▼
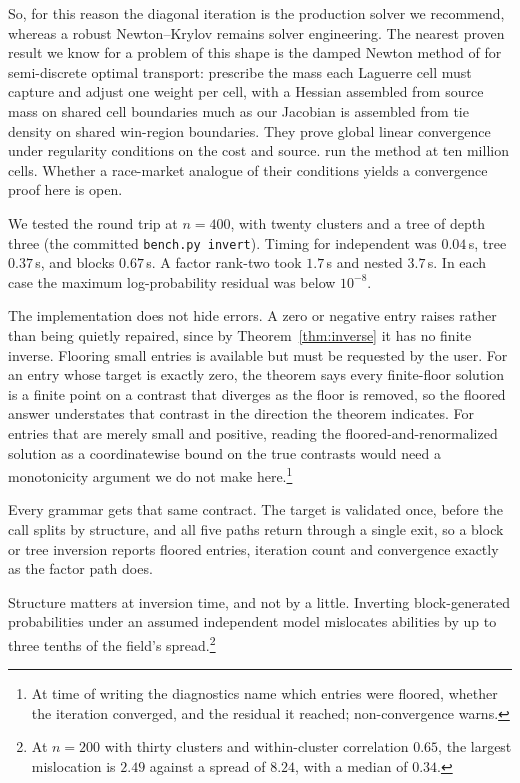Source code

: \documentclass[11pt]{article}
\begin{document}
So, for this reason the diagonal iteration
is the production solver we recommend, whereas a robust Newton--Krylov remains solver
engineering. The nearest
proven result we know for a problem of this shape is the damped Newton
method of \citet{kitagawa2019} for semi-discrete optimal transport:
prescribe the mass each Laguerre cell must capture and adjust one
weight per cell, with a Hessian assembled from source mass on shared
cell boundaries much as our Jacobian is assembled from tie density on
shared win-region boundaries. They prove global linear convergence
under regularity conditions on the cost and source.
\citet{levy2021} run the method at ten million cells. Whether a
race-market analogue of their conditions yields a convergence proof
here is open.

We tested the round trip at $n=400$, with twenty
clusters and a tree of depth three (the committed \texttt{bench.py
invert}). Timing for independent was $0.04$\,s, tree $0.37$\,s, and blocks $0.67$\,s. A factor
rank-two took $1.7$\,s and nested $3.7$\,s. In each case the maximum log-probability residual was below $10^{-8}$.

The implementation does not hide errors. A zero or negative entry raises
rather than being quietly repaired, since by Theorem~\ref{thm:inverse} it
has no finite inverse. Flooring small entries is available but must be
requested by the user. For an entry whose target is exactly zero, the
theorem says every finite-floor solution is a finite point on a contrast
that diverges as the floor is removed, so the floored answer understates
that contrast in the direction the theorem indicates. For entries that
are merely small and positive, reading the floored-and-renormalized
solution as a coordinatewise bound on the true contrasts would need a
monotonicity argument we do not make here.\footnote{At time of writing
the diagnostics name which entries were floored, whether the iteration
converged, and the residual it reached; non-convergence warns.}

Every grammar gets that same contract. The target is validated once,
before the call splits by structure, and all five paths return through a
single exit, so a block or tree inversion reports floored entries,
iteration count and convergence exactly as the factor path does.

Structure matters at inversion time, and not by a little. Inverting
block-generated probabilities under an assumed independent model
mislocates abilities by up to three tenths of the field's spread.\footnote{At
$n=200$ with thirty clusters and within-cluster correlation $0.65$, the
largest mislocation is $2.49$ against a spread of $8.24$, with a median
of $0.34$.}
\end{document}
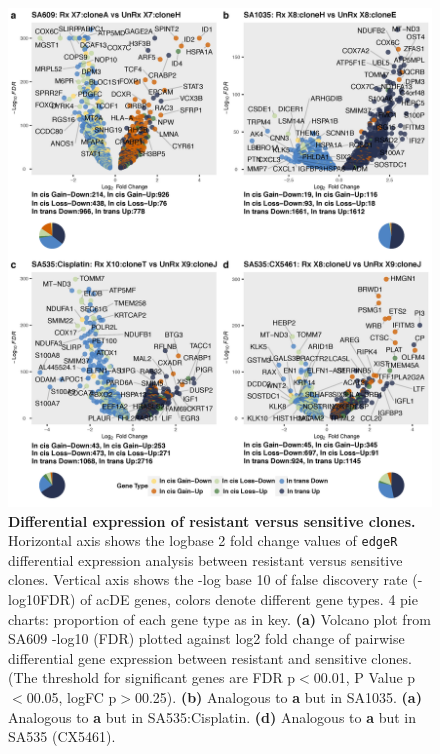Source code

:   


\begin{figure}
\centering
  \includegraphics[width=\textwidth]{Figures/chap5/Volcanoes4plots.png}
\caption[DE of resistant and sensitive \texttt{clonealign} defined clones]
	{\small
	\textbf{Differential expression of resistant versus sensitive clones.}
	Horizontal axis shows the logbase 2 fold change values of \texttt{edgeR} differential expression analysis between resistant versus sensitive clones. Vertical axis shows the -log base 10 of false discovery rate (-log10FDR) of ac{DE} genes, colors denote different gene types. 4 pie charts:  proportion of each gene type as in key.
	\textbf{(a)} Volcano plot from SA609 -log10 (FDR) plotted against log2 fold change of pairwise differential gene expression between resistant and sensitive clones. (The threshold for significant genes are FDR p$<$00.01, P Value p$<$00.05, logFC p$>$00.25). \textbf{(b)} Analogous to \textbf{a} but in SA1035. \textbf{(a)} Analogous to \textbf{a} but in SA535:Cisplatin. \textbf{(d)} Analogous to \textbf{a} but in SA535 (CX5461).
	   }
	\label{fig:Volcanoes4plots}
 \end{figure}

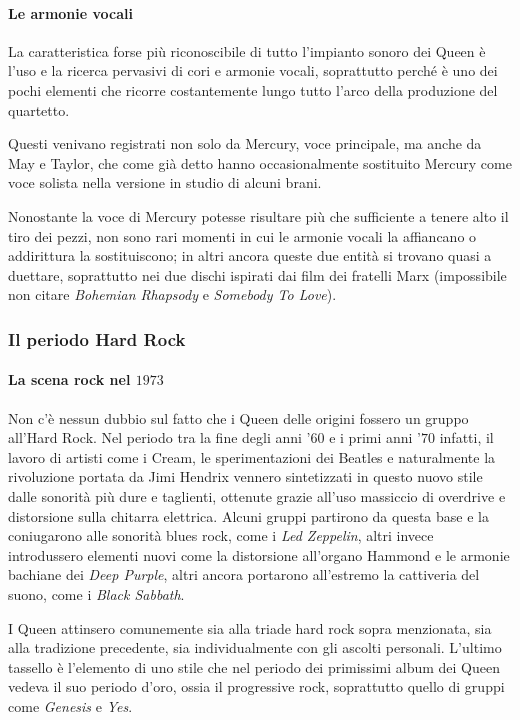 \documentclass[12pt]{article}
\begin{document}
\paragraph{Le armonie vocali}
La caratteristica forse più riconoscibile di tutto l'impianto sonoro dei Queen è l'uso e la ricerca pervasivi di cori e armonie vocali, soprattutto perché è uno dei pochi elementi che ricorre costantemente lungo tutto l'arco della produzione del quartetto.

Questi venivano registrati non solo da Mercury, voce principale, ma anche da May e Taylor, che come già detto hanno occasionalmente sostituito Mercury come voce solista nella versione in studio di alcuni brani.

Nonostante la voce di Mercury potesse risultare più che sufficiente a tenere alto il tiro dei pezzi, non sono rari momenti in cui le armonie vocali la affiancano o addirittura la sostituiscono; in altri ancora queste due entità si trovano quasi a duettare, soprattutto nei due dischi ispirati dai film dei fratelli Marx (impossibile non citare \emph{Bohemian Rhapsody} e \emph{Somebody To Love}).

\subsubsection{Il periodo Hard Rock}
\paragraph{La scena rock nel \(1973\)}
Non c'è nessun dubbio sul fatto che i Queen delle origini fossero un gruppo all'Hard Rock. Nel periodo tra la fine degli anni '\(60\) e i primi anni '\(70\) infatti, il lavoro di artisti come i Cream, le sperimentazioni dei Beatles e naturalmente la rivoluzione portata da Jimi Hendrix vennero sintetizzati in questo nuovo stile dalle sonorità più dure e taglienti, ottenute grazie all'uso massiccio di overdrive e distorsione sulla chitarra elettrica. Alcuni gruppi partirono da questa base e la coniugarono alle sonorità blues rock, come i \emph{Led Zeppelin}, altri invece introdussero elementi nuovi come la distorsione all'organo Hammond e le armonie bachiane dei \emph{Deep Purple}, altri ancora portarono all'estremo la cattiveria del suono, come i \emph{Black Sabbath}.

I Queen attinsero comunemente sia alla triade hard rock sopra menzionata, sia alla tradizione precedente, sia individualmente con gli ascolti personali. L'ultimo tassello è l'elemento di uno stile che nel periodo dei primissimi album dei Queen vedeva il suo periodo d'oro, ossia il progressive rock, soprattutto quello di gruppi come \emph{Genesis} e \emph{Yes}.
\end{document}
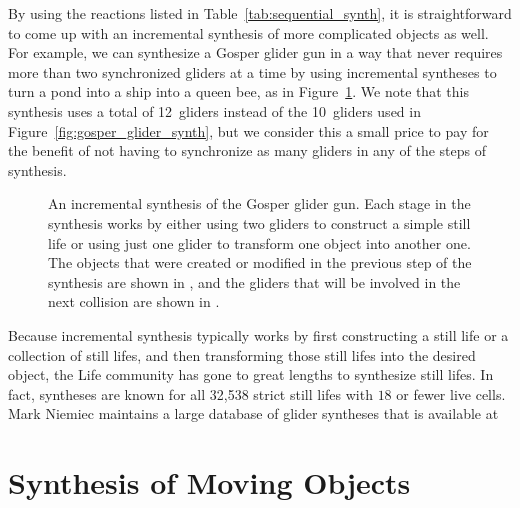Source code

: By using the reactions listed in Table~\ref{tab:sequential_synth}, it is straightforward to come up with an incremental synthesis of more complicated objects as well. For example, we can synthesize a Gosper glider gun in a way that never requires more than two synchronized gliders at a time by using incremental syntheses to turn a pond into a ship into a queen bee, as in Figure~\ref{fig:gosper_sequential}. We note that this synthesis uses a total of 12~gliders instead of the 10~gliders used in Figure~\ref{fig:gosper_glider_synth}, but we consider this a small price to pay for the benefit of not having to synchronize as many gliders in any of the steps of synthesis.
\begin{figure}[!ht]
	\centering
	
	\caption{An incremental synthesis of the Gosper glider gun. Each stage in the synthesis works by either using two gliders to construct a simple still life or using just one glider to transform one object into another one. The objects that were created or modified in the previous step of the synthesis are shown in , and the gliders that will be involved in the next collision are shown in .}\label{fig:gosper_sequential}
\end{figure}

Because incremental synthesis typically works by first constructing a still life or a collection of still lifes, and then transforming those still lifes into the desired object, the Life community has gone to great lengths to synthesize still lifes. In fact, syntheses are known for all 32,538 strict still lifes with $18$ or fewer live cells. Mark Niemiec maintains a large database of glider syntheses that is available at 



\section{Synthesis of Moving Objects}\label{sec:incremental_synthesis_ships}

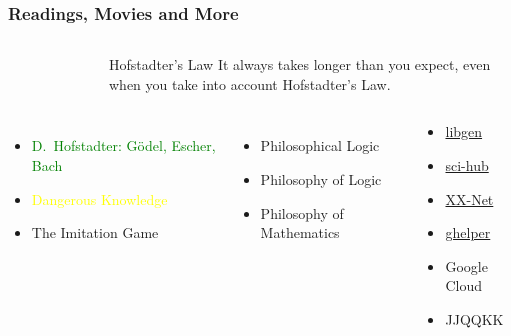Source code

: \documentclass[UTF8,aspectratio=43,11pt,colorlinks,compress,openany]{beamer}%
\begin{document}
\begin{frame}\frametitle{Readings, Movies and More}
	\begin{columns}
		\begin{figure}[H]
		\end{figure}
\begin{block}{Hofstadter's Law}
It always takes longer than you expect, even when you take into account Hofstadter's Law.
\end{block}
	\end{columns}
\begin{columns}
		\column{.56\textwidth}
			\begin{itemize}
				\item \textcolor{green}{D.~Hofstadter: G\"odel, Escher, Bach}
				\item \textcolor{yellow}{Dangerous Knowledge}
				\item The Imitation Game
			\end{itemize}
			\begin{itemize}
				\item Philosophical Logic
				\item Philosophy of Logic
				\item Philosophy of Mathematics
			\end{itemize}
		\begin{block}{}
			\begin{itemize}
				\item \href{https://en.wikipedia.org/wiki/Library_Genesis}{libgen}
				\item \href{https://en.wikipedia.org/wiki/Sci-Hub}{sci-hub}
				\item \href{https://github.com/XX-net/XX-Net}{XX-Net}
				\item \href{http://googlehelper.net/}{ghelper}
				\item Google Cloud
				\item JJQQKK
			\end{itemize}
		\end{block}
\end{columns}
\end{frame}
\end{document}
▲
Search the entries above for "wikipedia". Return every line that has it.

				\item \href{https://en.wikipedia.org/wiki/Library_Genesis}{libgen}
				\item \href{https://en.wikipedia.org/wiki/Sci-Hub}{sci-hub}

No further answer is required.